Tiling Agents for Self-Modifying AI (OPFAI #2)

Eliezer Yudkowsky

An early draft of publication #2 in the Open Problems in Friendly AI series is now available: Tiling Agents for Self-Modifying AI, and the Lobian Obstacle. ~20,000 words, aimed at mathematicians or the highly mathematically literate. The research reported on was conducted by Yudkowsky and Herreshoff, substantially refined at the November 2012 MIRI Workshop with Mihaly Barasz and Paul Christiano, and refined further at the April 2013 MIRI Workshop.

Abstract:

We model self-modication in AI by introducing 'tiling' agents whose decision systems will approve the construction of highly similar agents, creating a repeating pattern (including similarity of the offspring's goals). Constructing a formalism in the most straightforward way produces a Godelian difficulty, the Lobian obstacle. By technical methods we demonstrate the possibility of avoiding this obstacle, but the underlying puzzles of rational coherence are thus only partially addressed. We extend the formalism to partially unknown deterministic environments, and show a very crude extension to probabilistic environments and expected utility; but the problem of finding a fundamental decision criterion for self-modifying probabilistic agents remains open.

Commenting here is the preferred venue for discussion of the paper. This is an early draft and has not been reviewed, so it may contain mathematical errors, and reporting of these will be much appreciated.
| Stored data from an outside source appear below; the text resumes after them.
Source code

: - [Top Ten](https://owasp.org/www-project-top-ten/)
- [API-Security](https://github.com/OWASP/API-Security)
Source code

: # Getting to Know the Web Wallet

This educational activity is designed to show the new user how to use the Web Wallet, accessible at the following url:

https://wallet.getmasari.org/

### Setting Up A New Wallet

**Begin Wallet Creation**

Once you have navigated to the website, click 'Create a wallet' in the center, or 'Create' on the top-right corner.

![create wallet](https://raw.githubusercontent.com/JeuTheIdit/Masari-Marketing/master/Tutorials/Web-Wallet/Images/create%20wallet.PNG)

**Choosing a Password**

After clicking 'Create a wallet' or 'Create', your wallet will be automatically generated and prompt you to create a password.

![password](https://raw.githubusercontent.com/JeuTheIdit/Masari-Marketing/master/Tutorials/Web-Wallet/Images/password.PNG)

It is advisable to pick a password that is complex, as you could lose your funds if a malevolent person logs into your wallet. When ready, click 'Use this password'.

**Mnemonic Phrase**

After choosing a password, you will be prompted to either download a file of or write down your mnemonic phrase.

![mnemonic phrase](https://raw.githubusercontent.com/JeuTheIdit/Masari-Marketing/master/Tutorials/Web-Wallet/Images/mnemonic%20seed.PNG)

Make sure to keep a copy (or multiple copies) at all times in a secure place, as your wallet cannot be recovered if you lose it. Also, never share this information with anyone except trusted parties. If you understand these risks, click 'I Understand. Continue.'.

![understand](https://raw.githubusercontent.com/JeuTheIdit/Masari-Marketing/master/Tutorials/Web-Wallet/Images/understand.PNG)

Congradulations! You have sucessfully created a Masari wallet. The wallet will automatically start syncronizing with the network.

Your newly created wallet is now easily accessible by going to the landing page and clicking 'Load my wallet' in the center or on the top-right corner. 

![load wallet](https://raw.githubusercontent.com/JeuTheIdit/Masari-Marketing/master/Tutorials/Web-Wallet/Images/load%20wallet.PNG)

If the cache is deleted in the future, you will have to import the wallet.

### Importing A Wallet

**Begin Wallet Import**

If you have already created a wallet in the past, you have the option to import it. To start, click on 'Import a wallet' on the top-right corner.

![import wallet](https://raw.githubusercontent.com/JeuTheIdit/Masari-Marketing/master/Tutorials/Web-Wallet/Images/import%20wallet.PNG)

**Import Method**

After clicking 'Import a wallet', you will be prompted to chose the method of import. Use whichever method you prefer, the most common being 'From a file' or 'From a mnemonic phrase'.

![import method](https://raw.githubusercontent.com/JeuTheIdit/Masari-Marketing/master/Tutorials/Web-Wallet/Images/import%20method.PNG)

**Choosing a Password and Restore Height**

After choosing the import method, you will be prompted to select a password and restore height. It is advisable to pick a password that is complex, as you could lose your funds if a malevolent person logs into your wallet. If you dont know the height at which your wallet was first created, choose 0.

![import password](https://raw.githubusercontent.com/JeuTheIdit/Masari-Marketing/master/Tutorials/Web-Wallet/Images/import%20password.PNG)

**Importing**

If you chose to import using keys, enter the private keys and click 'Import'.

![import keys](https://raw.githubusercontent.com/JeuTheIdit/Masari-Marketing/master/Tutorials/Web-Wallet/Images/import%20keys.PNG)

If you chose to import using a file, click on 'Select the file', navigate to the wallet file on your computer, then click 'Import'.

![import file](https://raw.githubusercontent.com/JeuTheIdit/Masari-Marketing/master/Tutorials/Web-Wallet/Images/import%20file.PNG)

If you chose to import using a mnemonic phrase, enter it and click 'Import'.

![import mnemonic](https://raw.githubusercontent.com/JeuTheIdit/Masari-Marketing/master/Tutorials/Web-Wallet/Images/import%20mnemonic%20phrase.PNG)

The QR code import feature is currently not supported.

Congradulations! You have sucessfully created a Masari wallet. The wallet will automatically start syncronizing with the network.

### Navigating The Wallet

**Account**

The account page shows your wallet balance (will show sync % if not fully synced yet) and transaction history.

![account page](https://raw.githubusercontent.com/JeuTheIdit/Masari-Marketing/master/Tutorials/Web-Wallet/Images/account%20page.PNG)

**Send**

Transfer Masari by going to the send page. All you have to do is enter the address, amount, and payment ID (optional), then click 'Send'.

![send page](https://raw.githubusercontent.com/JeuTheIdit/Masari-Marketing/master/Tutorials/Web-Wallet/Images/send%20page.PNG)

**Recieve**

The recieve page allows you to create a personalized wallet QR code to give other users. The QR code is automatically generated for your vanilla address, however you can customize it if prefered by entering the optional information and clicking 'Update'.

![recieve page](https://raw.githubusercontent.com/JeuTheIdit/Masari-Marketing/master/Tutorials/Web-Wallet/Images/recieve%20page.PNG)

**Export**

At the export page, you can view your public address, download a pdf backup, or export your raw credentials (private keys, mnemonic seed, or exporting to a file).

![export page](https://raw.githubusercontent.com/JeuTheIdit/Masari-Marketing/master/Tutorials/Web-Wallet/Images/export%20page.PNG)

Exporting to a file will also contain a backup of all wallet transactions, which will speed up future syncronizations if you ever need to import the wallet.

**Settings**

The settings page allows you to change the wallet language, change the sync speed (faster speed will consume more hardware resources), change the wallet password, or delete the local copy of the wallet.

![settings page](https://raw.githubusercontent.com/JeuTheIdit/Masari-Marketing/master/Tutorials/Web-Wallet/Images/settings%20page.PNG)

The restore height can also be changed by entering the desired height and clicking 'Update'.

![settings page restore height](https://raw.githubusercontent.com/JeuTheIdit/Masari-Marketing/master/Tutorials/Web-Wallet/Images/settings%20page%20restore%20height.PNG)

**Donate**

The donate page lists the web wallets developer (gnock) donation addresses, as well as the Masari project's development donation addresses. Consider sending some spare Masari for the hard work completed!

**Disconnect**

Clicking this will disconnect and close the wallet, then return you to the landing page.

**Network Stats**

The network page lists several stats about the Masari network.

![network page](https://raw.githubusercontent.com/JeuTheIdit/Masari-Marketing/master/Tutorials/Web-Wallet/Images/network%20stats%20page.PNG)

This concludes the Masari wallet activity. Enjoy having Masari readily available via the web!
The overall agenda of the paper is introduce the conceptual notion of a self-reproducing decision pattern which includes reproduction of the goal or utility function, by exposing a particular possible problem with a tiling logical decision pattern and coming up with some partial technical solutions. This then makes it conceptually much clearer to point out the even deeper problems with "We can't yet describe a probabilistic way to do this because of non-monotonicity" and "We don't have a good bounded way to do this because maximization is impossible, satisficing is too weak and Schmidhuber's swapping criterion is underspecified." The paper uses first-order logic (FOL) because FOL has a lot of useful standard machinery for reflection which we can then invoke; in real life, FOL is of course a poor representational fit to most real-world environments outside a human-constructed computer chip with thermodynamically expensive crisp variable states.
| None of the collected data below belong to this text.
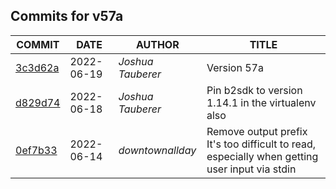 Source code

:## Commits for v57a
| COMMIT | DATE | AUTHOR | TITLE |
| ------ | ---- | ------ | ----- |
| [3c3d62a](https://github.com/downtownallday/mailinabox-ldap/commit/3c3d62ac2709ee510214878ef06af0c6009f4e0b) | 2022-06-19 | _Joshua Tauberer_ | Version 57a |
| [d829d74](https://github.com/downtownallday/mailinabox-ldap/commit/d829d74048ce9cc3cfda51f45428cfe482a1ce02) | 2022-06-18 | _Joshua Tauberer_ | Pin b2sdk to version 1.14.1 in the virtualenv also |
| [0ef7b33](https://github.com/downtownallday/mailinabox-ldap/commit/0ef7b33a551237fe554caabdfc60571a94298812) | 2022-06-14 | _downtownallday_ | Remove output prefix It's too difficult to read, especially when getting user input via stdin |
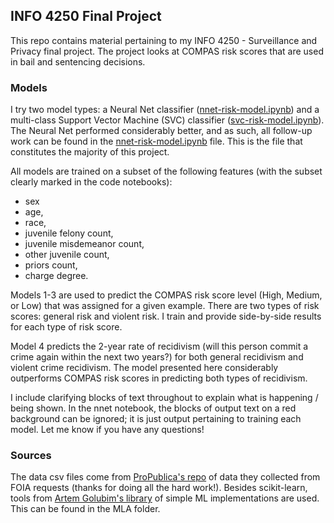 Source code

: ## INFO 4250 Final Project
This repo contains material pertaining to my INFO 4250 - Surveillance and Privacy final project.  The project looks at COMPAS risk scores that are used in bail and sentencing decisions.  

### Models
I try two model types: a Neural Net classifier ([nnet-risk-model.ipynb](https://github.com/rae83/info4250/blob/master/nnet-risk-model.ipynb)) and a multi-class Support Vector Machine (SVC) classifier ([svc-risk-model.ipynb](https://github.com/rae83/info4250/blob/master/svc-risk-model.ipynb)).  The Neural Net performed considerably better, and as such, all follow-up work can be found in the [nnet-risk-model.ipynb](https://github.com/rae83/info4250/blob/master/nnet-risk-model.ipynb) file.  This is the file that constitutes the majority of this project.

All models are trained on a subset of the following features (with the subset clearly marked in the code notebooks):  
* sex
* age,
* race,
* juvenile felony count,
* juvenile misdemeanor count,
* other juvenile count,
* priors count,
* charge degree.

Models 1-3 are used to predict the COMPAS risk score level (High, Medium, or Low) that was assigned for a given example.  There are two types of risk scores: general risk and violent risk.  I train and provide side-by-side results for each type of risk score.

Model 4 predicts the 2-year rate of recidivism (will this person commit a crime again within the next two years?) for both general recidivism and violent crime recidivism.  The model presented here considerably outperforms COMPAS risk scores in predicting both types of recidivism.

I include clarifying blocks of text throughout to explain what is happening / being shown.  In the nnet notebook, the blocks of output text on a red background can be ignored; it is just output pertaining to training each model.  Let me know if you have any questions!

### Sources
The data csv files come from [ProPublica's repo](https://github.com/propublica/compas-analysis) of data they collected from FOIA requests (thanks for doing all the hard work!). 
Besides scikit-learn, tools from [Artem Golubim's library](https://github.com/rushter/MLAlgorithms) of simple ML implementations are used. This can be found in the MLA folder.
As further background, the idea that something-like-proof might be relevant to Friendly AI is not about achieving some chimera of absolute safety-feeling, but rather about the idea that the total probability of catastrophic failure should not have a significant conditionally independent component on each self-modification, and that self-modification will (at least in initial stages) take place within the highly deterministic environment of a computer chip. This means that statistical testing methods (e.g. an evolutionary algorithm's evaluation of average fitness on a set of test problems) are not suitable for self-modifications which can potentially induce catastrophic failure (e.g. of parts of code that can affect the representation or interpretation of the goals). Mathematical proofs have the property that they are as strong as their axioms and have no significant conditionally independent per-step failure probability if their axioms are semantically true, which suggests that something like mathematical reasoning may be appropriate for certain particular types of self-modification during some developmental stages.

Thus the content of the paper is very far off from how a realistic AI would work, but conversely, if you can't even answer the kinds of simple problems posed within the paper (both those we partially solve and those we only pose) then you must be very far off from being able to build a stable self-modifying AI. Being able to say how to build a theoretical device that would play perfect chess given infinite computing power, is very far off from the ability to build Deep Blue. However, if you can't even say how to play perfect chess given infinite computing power, you are confused about the rules of the chess or the structure of chess-playing computation in a way that would make it entirely hopeless for you to figure out how to build a bounded chess-player. Thus "In real life we're always bounded" is no excuse for not being able to solve the much simpler unbounded form of the problem, and being able to describe the infinite chess-player would be substantial and useful conceptual progress compared to not being able to do that. We can't be absolutely certain that an analogous situation holds between solving the challenges posed in the paper, and realistic self-modifying AIs with stable goal systems, but every line of investigation has to start somewhere.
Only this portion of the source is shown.